Sarah’s MWW20 sessions include:
- 90 Days to Your Novel Challenge – A line has been drawn in the sand. Come prepared to cross it and to accept the 90 Days to Your Novel challenge. This session will help you arm yourself with a deadline, some good writing habits, and an outline in order to imagine, structure, and complete a draft of a novel in 90 days.
- You Finished Your Manuscript, Now What? – Completing your manuscript is only half of your job as a novelist. This session will address the necessary next steps toward publishing and promoting your work.
- Character + Yearning = Plot – This session will explore how understanding your character–and your character’s yearning–serves as the crucial foundation for the plot of your novel.

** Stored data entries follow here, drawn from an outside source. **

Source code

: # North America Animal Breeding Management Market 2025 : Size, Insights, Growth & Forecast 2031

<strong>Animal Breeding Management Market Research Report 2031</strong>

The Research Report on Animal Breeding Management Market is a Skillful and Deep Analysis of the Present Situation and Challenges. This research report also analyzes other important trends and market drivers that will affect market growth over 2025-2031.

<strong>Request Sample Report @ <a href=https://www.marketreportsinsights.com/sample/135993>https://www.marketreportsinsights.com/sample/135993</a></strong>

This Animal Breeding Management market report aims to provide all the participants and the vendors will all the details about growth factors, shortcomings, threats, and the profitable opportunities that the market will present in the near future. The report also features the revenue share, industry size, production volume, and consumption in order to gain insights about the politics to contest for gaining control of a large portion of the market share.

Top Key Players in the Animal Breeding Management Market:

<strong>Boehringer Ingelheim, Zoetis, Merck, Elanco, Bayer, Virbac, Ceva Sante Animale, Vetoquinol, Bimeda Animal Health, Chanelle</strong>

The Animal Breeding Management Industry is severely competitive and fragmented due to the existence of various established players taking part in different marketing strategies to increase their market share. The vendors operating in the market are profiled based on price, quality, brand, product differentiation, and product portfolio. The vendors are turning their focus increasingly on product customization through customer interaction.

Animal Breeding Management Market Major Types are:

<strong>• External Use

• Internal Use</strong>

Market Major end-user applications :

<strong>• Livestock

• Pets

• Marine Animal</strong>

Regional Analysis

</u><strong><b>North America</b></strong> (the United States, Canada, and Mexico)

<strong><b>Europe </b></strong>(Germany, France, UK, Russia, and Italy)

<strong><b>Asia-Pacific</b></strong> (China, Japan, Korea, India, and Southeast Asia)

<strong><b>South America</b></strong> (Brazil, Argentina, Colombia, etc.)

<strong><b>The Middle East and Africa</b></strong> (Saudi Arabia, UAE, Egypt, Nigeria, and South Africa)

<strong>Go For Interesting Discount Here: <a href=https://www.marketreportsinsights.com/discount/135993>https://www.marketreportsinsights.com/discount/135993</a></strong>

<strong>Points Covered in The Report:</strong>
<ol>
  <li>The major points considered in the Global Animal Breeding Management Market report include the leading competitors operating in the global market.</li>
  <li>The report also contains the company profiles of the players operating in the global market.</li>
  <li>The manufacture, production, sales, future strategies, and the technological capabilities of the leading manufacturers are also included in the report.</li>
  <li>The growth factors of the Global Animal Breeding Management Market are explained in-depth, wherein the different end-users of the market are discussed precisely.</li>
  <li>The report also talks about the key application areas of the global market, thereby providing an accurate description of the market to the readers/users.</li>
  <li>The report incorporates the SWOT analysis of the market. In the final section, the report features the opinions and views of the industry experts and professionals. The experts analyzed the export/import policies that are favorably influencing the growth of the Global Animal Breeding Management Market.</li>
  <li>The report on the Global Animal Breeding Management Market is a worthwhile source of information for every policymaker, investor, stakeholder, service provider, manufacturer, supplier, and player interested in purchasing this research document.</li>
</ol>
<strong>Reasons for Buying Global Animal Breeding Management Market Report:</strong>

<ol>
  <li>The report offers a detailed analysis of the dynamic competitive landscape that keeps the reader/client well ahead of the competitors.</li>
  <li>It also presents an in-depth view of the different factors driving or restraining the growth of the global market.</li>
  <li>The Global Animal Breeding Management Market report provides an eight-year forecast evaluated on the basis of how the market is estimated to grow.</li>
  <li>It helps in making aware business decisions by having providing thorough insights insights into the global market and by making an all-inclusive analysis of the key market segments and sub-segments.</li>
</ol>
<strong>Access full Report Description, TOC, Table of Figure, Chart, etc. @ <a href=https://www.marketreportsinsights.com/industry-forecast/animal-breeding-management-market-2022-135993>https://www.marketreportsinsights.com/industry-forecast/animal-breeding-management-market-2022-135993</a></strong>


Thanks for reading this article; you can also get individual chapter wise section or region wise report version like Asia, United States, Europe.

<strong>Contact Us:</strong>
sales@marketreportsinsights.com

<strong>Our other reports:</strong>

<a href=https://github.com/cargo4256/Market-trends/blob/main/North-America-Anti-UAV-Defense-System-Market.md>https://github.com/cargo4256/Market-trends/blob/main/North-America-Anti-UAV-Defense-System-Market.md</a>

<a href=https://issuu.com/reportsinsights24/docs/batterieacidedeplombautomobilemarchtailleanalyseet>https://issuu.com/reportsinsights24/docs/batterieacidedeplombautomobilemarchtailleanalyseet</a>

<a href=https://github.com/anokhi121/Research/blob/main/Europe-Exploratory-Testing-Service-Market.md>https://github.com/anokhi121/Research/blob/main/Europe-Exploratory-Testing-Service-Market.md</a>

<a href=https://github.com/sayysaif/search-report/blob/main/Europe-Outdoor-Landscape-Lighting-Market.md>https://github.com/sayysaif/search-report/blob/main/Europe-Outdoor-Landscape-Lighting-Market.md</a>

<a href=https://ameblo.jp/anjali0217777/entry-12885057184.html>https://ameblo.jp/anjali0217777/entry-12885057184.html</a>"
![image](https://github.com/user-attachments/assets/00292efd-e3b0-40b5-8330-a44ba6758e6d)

- Panel: Outliner or Pantser? [Tracy Clark, Sarah Domet, Sarah Aronson, Moderator: Angela Jackson-Brown]
Angela Jackson-Brown, Midwest Writers Workshop board member, interviewed Sarah for this faculty Q&A.
MWW: Often times writers have a “do as I say, not as I do” approach to writing. What is some advice that you give to your students, that you wish you did more of in your own writing?

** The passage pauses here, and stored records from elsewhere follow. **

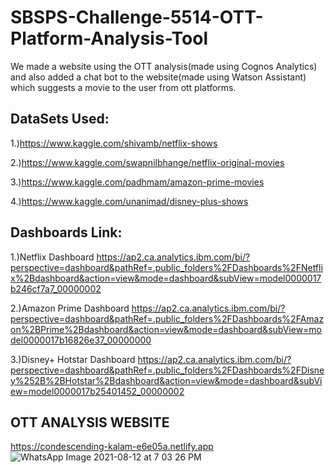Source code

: # SBSPS-Challenge-5514-OTT-Platform-Analysis-Tool
We made a website using the OTT analysis(made using Cognos Analytics) and also added a chat bot to the website(made using Watson Assistant) which suggests a movie to the user from ott platforms.
## DataSets Used:
1.)https://www.kaggle.com/shivamb/netflix-shows

2.)https://www.kaggle.com/swapnilbhange/netflix-original-movies

3.)https://www.kaggle.com/padhmam/amazon-prime-movies

4.)https://www.kaggle.com/unanimad/disney-plus-shows
## Dashboards Link:
1.)Netflix Dashboard
https://ap2.ca.analytics.ibm.com/bi/?perspective=dashboard&pathRef=.public_folders%2FDashboards%2FNetflix%2Bdashboard&action=view&mode=dashboard&subView=model0000017b246cf7a7_00000002

2.)Amazon Prime Dashboard
https://ap2.ca.analytics.ibm.com/bi/?perspective=dashboard&pathRef=.public_folders%2FDashboards%2FAmazon%2BPrime%2Bdashboard&action=view&mode=dashboard&subView=model0000017b16826e37_00000000

3.)Disney+ Hotstar Dashboard
https://ap2.ca.analytics.ibm.com/bi/?perspective=dashboard&pathRef=.public_folders%2FDashboards%2FDisney%252B%2BHotstar%2Bdashboard&action=view&mode=dashboard&subView=model0000017b25401452_00000002

## OTT ANALYSIS WEBSITE
https://condescending-kalam-e6e05a.netlify.app
![WhatsApp Image 2021-08-12 at 7 03 26 PM](https://user-images.githubusercontent.com/79825300/129482064-1c1eeb74-27c9-477f-a200-82c68a004cdc.jpeg)

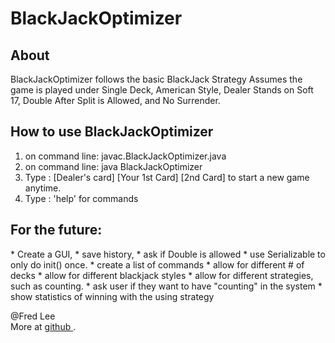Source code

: <h1> BlackJackOptimizer </h1>
<h2> About </h2>
BlackJackOptimizer follows the basic BlackJack Strategy
Assumes the game is played under Single Deck, American Style,
Dealer Stands on Soft 17, Double After Split is Allowed, and 
No Surrender.

<h2> How to use BlackJackOptimizer </h2>
<ol>
<li> on command line: javac.BlackJackOptimizer.java </li>
<li> on command line: java BlackJackOptimizer </li>
<li> Type : [Dealer's card] [Your 1st Card] [2nd Card] to start a new game anytime. </li>
<li> Type : 'help' for commands </li>
</ol>

<h2> For the future: </h2>
 * Create a GUI, 
 * save history, 
 * ask if Double is allowed
 * use Serializable to only do init() once.
 * create a list of commands
 * allow for different # of decks
 * allow for different blackjack styles
 * allow for different strategies, such as counting.
 * ask user if they want to have "counting" in the system
 * show statistics of winning with the using strategy

 <p> @Fred Lee <br /> More at <a href="http://www.fredlee0109.github.io"> github </a>.</p>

SD: I always tell students to let go of perfectionism in the first draft of anything–just write and have fun with it. Enjoy the process. Revel in the pure joy of language. Follow the energy of the story to unexpected places. Whatever you do: keep writing. The sentences and pages will add up. I do feel I could follow this advice a bit more. On occasion, I find myself reworking the same paragraph/page/scene over and over again, and usually this is a sign that I’m stuck. I’m a big believer in the idea that the first draft of anything is simply a process of trying to figure out how to tell a story.
MWW: In your novel The Guineveres, you have four characters who share the same name. How easy or difficult was it developing their individual voices? What are the techniques/strategies you used to make sure each character resonated off the page?
SD: Voice is everything in fiction. I always tell my students that once you find your voice, you find your story. Part of narrative voice is discovering who is telling the story, of course. But perhaps equally important is figuring out who the imagined listener of your story might be. In The Guineveres, the turning point for me was figuring out just who was listening. Why were these girls telling this story in the first place? In the end, the answer surprised me!
In general, I find it useful for writers to think about this question: Why do I want to tell this story? If you can answer this question clearly, then you can often tap into your characters–and their motives–in more authentic ways.
MWW: What are the main takeaways you want conference attendees to walk away with after taking your workshop?
SD: I hope attendees walk away with confidence in their voices and with concrete plans for finishing, revising, or submitting their work.